• YOUR ASSIGNMENT: Please indicate the number of lines in the listing below that include the string "true"; add nothing else.

- - - -

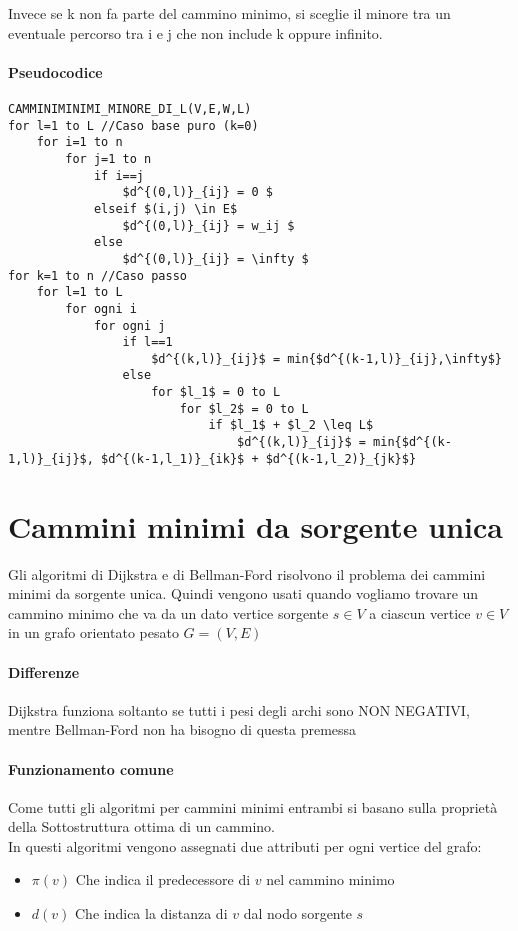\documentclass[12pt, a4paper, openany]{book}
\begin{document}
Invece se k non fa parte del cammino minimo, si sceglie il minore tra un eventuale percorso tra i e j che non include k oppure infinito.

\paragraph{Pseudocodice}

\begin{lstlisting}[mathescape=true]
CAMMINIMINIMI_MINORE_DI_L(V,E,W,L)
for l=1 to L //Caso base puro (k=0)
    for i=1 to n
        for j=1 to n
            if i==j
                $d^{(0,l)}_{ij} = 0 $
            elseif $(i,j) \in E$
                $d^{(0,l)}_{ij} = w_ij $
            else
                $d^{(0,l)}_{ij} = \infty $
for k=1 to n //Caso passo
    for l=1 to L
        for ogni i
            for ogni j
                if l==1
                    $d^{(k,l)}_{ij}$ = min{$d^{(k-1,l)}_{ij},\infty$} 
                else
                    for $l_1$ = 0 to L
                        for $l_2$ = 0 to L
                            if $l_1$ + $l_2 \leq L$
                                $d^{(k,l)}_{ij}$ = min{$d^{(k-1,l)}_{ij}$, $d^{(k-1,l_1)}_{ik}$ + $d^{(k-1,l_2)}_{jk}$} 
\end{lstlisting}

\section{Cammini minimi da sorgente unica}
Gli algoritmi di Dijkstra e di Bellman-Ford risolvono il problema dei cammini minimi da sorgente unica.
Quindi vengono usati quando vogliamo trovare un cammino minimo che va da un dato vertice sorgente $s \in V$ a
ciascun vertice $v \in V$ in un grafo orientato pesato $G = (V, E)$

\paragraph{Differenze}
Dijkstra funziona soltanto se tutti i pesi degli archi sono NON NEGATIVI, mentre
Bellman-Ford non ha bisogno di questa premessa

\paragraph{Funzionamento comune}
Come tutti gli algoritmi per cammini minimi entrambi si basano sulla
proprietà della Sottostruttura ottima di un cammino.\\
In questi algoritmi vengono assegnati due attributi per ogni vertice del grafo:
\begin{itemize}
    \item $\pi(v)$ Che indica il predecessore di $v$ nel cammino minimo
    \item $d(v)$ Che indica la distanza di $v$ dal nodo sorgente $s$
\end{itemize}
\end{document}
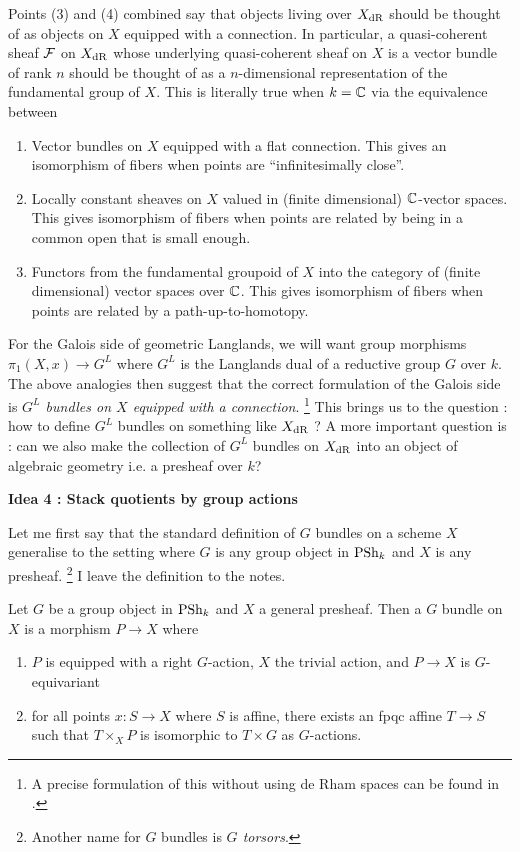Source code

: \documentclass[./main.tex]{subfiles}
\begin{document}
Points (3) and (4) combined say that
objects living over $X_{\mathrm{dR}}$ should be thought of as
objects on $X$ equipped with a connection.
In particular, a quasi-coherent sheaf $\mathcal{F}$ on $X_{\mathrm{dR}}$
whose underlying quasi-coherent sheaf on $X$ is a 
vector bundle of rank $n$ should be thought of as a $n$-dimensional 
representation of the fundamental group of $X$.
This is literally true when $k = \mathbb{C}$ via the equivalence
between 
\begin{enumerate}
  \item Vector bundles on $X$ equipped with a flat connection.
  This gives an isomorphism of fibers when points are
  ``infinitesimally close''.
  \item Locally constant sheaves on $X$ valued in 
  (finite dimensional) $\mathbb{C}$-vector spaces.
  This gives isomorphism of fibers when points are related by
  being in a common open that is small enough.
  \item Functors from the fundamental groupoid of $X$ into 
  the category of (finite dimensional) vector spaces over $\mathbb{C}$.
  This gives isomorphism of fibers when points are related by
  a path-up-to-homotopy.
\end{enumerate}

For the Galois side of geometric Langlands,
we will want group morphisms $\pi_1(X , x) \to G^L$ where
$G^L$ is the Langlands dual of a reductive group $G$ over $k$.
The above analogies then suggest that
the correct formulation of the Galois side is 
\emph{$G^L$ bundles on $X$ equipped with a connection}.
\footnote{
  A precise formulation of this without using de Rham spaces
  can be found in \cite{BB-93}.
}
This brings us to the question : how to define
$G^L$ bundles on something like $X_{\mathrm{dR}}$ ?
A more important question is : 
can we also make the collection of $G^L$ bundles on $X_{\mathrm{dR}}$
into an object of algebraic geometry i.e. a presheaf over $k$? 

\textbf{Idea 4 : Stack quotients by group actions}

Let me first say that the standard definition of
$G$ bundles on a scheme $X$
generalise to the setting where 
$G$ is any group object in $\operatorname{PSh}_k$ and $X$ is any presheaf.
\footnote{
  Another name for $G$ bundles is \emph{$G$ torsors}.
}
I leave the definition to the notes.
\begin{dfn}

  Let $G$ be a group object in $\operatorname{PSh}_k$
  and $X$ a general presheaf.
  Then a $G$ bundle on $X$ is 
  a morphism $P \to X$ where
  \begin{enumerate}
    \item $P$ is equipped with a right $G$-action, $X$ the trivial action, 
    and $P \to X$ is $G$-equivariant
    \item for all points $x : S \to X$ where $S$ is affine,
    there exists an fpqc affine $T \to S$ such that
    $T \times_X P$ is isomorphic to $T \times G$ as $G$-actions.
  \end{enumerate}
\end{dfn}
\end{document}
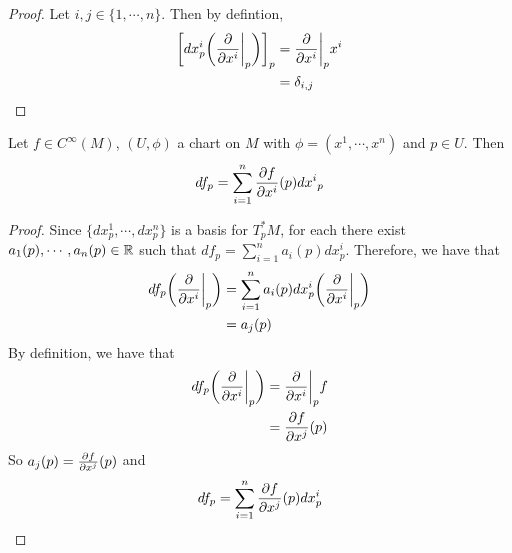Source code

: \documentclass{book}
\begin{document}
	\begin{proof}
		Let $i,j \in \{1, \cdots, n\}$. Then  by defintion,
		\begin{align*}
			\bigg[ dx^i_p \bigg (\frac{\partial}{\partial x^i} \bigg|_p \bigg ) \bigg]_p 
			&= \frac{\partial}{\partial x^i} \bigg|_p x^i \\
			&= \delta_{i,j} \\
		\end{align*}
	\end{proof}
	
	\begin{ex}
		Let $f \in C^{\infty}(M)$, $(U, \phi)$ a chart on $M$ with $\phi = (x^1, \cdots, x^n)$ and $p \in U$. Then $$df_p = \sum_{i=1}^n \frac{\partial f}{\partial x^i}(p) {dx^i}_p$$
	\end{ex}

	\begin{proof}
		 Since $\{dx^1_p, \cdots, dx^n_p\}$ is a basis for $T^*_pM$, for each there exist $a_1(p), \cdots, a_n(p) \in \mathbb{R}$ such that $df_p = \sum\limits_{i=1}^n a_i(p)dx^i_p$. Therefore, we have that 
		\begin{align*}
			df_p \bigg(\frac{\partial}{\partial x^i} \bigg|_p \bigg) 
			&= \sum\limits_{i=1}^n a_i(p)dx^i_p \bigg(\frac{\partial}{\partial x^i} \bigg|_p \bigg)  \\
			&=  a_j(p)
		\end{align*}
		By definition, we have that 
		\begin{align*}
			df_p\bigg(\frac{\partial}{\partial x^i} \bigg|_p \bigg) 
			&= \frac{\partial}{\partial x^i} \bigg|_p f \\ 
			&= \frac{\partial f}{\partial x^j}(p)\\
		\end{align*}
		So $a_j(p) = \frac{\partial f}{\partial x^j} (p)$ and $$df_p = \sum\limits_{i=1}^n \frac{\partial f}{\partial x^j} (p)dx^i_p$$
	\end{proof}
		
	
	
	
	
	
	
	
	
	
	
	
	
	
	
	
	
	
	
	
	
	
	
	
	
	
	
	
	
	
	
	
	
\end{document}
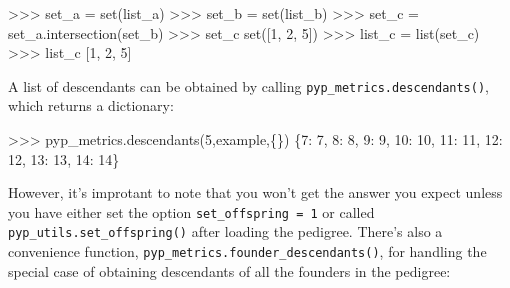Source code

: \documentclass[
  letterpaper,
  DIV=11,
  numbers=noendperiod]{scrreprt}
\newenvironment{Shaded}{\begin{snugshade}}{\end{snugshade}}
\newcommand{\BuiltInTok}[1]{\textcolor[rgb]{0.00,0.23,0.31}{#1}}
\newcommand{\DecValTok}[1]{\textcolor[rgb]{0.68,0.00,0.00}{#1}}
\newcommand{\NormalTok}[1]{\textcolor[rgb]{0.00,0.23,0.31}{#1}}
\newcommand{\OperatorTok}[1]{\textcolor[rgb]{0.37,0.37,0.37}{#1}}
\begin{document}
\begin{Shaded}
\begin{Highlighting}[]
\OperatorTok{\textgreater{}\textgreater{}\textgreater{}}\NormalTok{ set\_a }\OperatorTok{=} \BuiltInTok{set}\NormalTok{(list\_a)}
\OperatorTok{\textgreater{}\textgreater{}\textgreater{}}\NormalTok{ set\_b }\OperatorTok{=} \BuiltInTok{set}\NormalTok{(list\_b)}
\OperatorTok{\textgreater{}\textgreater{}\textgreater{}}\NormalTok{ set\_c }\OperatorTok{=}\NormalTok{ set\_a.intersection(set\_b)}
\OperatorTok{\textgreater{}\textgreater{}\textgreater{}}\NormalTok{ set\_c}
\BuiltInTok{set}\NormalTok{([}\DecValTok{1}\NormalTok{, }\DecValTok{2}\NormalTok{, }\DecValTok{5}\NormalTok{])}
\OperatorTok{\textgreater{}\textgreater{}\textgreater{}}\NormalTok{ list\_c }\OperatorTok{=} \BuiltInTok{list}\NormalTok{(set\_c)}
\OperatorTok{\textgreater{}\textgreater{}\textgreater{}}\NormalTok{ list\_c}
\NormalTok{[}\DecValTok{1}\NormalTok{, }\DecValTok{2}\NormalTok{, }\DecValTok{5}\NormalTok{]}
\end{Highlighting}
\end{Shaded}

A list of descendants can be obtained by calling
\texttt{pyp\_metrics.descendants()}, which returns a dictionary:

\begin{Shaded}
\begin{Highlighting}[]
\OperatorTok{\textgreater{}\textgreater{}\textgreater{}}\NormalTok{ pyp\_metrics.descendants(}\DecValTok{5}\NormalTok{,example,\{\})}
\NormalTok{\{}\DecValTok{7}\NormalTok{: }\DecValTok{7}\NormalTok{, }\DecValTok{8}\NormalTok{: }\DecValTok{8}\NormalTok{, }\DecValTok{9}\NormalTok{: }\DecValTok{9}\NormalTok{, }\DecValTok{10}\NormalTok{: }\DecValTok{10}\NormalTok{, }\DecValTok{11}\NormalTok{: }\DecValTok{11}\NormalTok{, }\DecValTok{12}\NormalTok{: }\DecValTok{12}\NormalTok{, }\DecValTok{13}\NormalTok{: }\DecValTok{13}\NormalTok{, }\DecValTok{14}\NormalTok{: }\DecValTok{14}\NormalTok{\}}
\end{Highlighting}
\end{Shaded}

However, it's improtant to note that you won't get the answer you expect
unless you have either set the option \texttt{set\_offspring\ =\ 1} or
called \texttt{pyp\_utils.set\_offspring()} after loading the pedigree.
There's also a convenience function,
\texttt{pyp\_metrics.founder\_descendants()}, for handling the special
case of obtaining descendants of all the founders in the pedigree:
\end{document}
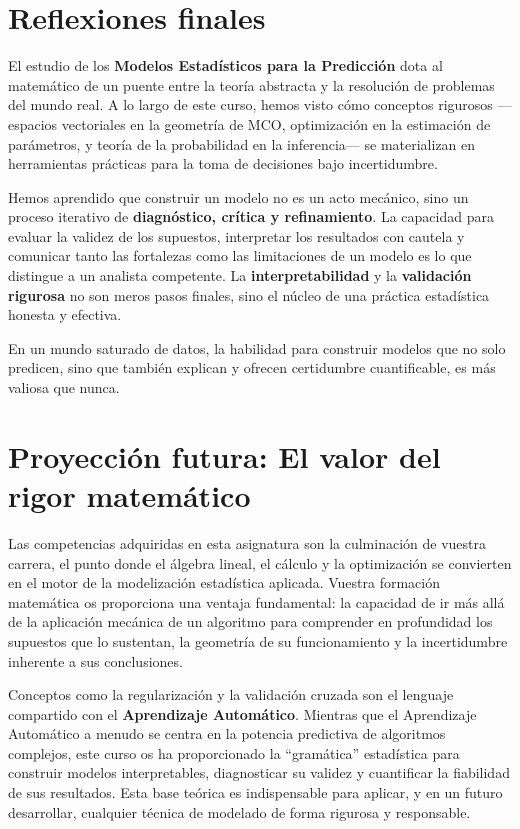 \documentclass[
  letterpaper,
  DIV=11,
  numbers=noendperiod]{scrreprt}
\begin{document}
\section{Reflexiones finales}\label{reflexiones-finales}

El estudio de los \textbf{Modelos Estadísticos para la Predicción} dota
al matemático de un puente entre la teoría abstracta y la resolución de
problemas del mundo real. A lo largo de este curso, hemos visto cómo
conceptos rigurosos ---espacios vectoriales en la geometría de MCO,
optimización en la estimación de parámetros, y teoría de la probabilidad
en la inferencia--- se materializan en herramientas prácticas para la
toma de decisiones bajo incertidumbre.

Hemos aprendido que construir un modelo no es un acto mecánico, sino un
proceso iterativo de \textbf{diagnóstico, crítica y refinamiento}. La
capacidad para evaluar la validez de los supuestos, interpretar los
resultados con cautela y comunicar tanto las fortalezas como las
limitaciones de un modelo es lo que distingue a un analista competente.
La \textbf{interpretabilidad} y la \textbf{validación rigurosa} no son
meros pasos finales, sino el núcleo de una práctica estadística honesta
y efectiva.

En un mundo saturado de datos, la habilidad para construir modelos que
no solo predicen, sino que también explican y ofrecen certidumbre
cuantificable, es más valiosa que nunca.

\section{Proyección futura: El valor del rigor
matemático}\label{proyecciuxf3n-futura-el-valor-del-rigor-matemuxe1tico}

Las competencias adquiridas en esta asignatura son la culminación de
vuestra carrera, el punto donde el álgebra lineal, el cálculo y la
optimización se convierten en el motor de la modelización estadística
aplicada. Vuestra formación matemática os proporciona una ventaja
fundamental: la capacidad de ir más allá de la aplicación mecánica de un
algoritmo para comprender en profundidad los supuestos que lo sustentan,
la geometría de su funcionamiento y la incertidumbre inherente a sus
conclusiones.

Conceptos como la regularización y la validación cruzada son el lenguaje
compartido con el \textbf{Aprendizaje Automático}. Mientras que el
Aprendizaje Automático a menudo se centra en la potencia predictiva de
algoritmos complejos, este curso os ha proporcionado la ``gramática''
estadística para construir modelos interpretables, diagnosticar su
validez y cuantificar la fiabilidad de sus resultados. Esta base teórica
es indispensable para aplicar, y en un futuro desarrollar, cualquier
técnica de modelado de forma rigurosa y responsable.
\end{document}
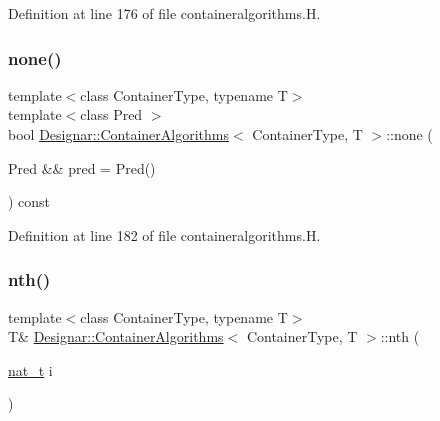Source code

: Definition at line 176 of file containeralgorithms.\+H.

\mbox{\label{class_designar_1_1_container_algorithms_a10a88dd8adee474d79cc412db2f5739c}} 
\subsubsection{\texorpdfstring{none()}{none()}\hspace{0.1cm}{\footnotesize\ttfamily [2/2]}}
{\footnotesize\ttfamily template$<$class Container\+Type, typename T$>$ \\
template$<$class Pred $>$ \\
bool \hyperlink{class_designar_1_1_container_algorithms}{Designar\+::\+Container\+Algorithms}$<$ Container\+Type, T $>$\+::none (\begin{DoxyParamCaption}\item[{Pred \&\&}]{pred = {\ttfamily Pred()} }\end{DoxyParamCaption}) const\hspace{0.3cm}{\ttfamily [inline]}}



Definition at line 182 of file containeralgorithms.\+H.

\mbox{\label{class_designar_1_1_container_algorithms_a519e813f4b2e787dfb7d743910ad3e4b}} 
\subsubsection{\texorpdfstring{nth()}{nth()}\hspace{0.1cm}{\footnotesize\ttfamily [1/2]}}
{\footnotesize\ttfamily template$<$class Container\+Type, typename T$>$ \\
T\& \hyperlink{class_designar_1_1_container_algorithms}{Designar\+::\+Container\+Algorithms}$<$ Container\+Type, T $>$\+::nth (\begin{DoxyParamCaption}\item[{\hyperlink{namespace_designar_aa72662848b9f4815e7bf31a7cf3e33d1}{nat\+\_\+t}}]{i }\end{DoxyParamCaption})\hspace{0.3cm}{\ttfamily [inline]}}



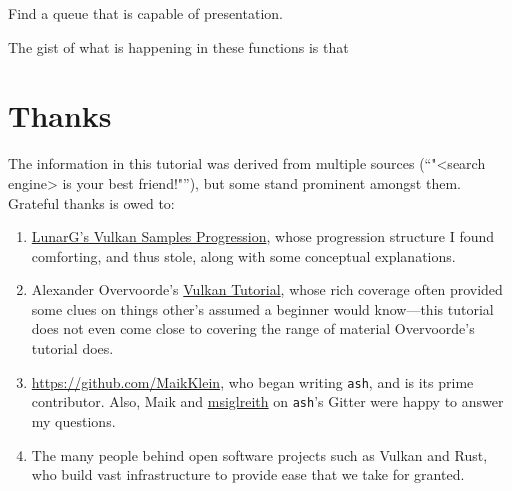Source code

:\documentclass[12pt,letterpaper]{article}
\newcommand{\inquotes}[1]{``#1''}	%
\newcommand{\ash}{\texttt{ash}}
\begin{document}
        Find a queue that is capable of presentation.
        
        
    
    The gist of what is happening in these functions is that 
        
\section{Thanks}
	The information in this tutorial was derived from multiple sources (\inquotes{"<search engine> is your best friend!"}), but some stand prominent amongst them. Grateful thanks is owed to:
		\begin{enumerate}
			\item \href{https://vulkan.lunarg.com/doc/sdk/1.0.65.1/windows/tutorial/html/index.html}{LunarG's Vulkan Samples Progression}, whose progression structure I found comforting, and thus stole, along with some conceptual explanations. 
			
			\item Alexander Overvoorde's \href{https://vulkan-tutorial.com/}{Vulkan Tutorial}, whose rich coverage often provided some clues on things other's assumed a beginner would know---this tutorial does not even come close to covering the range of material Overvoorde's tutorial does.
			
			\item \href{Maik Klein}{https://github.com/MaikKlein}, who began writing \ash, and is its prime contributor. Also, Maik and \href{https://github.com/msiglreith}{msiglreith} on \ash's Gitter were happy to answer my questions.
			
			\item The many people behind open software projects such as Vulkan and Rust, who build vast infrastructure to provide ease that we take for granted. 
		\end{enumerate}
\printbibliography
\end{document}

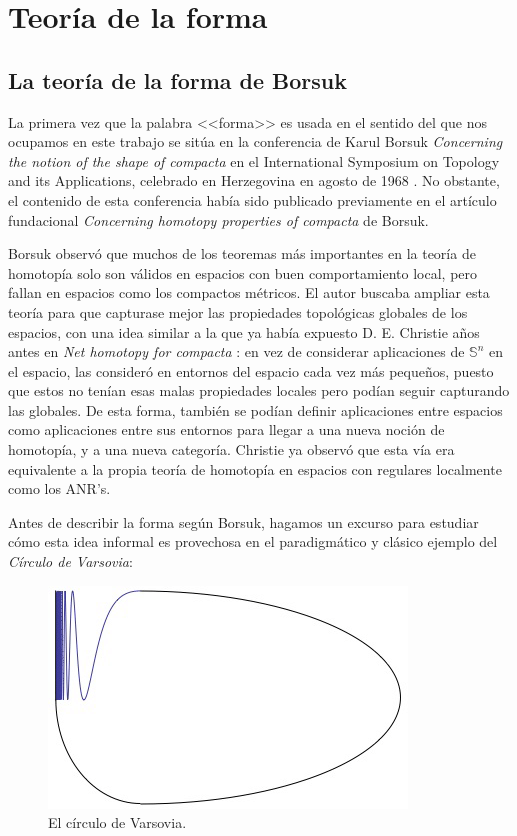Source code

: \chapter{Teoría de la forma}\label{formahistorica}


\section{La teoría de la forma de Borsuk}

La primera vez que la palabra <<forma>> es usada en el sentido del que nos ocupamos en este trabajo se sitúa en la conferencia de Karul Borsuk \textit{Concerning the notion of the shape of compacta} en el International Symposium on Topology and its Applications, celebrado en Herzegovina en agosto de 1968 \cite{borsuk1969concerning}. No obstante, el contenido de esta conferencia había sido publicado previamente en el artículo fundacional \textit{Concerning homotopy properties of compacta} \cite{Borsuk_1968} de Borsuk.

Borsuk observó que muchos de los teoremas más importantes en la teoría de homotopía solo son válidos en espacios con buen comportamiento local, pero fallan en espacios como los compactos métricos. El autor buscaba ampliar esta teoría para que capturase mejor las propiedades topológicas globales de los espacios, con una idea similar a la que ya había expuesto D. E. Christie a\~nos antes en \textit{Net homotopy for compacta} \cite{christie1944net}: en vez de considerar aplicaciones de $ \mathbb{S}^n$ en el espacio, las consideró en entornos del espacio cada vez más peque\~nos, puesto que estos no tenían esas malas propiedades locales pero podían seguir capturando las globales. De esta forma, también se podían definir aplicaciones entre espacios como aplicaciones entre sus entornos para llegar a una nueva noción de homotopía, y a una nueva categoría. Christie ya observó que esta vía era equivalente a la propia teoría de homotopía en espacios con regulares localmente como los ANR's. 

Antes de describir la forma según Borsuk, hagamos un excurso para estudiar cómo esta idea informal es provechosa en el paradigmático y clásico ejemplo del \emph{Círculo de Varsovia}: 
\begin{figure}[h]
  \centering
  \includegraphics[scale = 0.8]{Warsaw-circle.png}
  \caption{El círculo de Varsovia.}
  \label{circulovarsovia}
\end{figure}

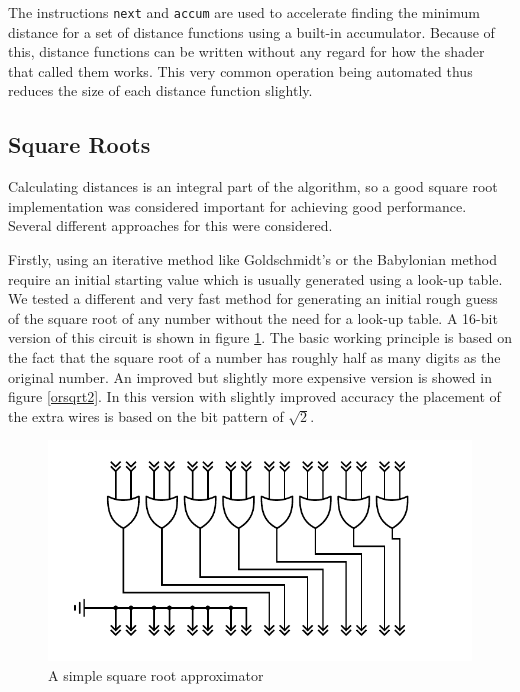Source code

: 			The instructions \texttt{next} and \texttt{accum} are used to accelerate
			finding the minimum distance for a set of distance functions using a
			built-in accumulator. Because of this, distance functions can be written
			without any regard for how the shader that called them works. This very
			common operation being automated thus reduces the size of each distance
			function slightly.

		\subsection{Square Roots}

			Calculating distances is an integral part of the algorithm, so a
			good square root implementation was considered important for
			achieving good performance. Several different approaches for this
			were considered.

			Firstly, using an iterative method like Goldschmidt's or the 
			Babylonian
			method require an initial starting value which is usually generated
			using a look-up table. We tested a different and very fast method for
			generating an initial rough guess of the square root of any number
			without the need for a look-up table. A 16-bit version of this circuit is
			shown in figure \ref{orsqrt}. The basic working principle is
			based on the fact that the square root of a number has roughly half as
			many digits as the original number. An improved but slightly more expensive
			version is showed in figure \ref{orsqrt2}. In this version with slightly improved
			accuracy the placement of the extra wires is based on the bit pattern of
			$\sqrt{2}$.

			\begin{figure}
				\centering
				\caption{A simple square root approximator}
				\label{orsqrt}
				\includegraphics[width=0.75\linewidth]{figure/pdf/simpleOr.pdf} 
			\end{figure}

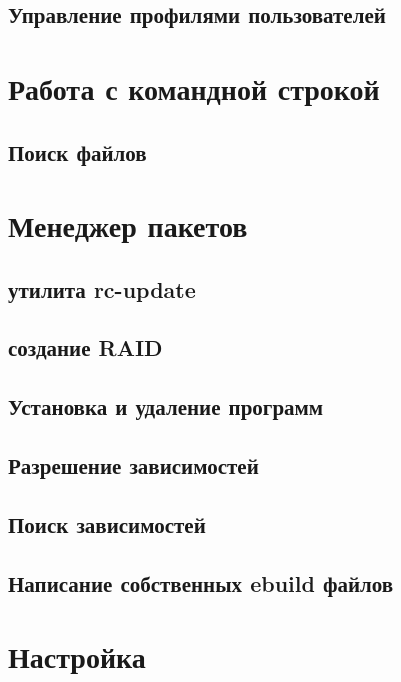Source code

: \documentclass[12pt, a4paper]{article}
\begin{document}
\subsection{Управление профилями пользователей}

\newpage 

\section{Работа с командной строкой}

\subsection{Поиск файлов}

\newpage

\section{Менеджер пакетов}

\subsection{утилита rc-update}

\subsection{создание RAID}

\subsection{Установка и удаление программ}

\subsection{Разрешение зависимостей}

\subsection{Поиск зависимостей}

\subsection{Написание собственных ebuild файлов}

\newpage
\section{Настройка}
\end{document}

- - - -

• WRITTEN SOLUTION: 2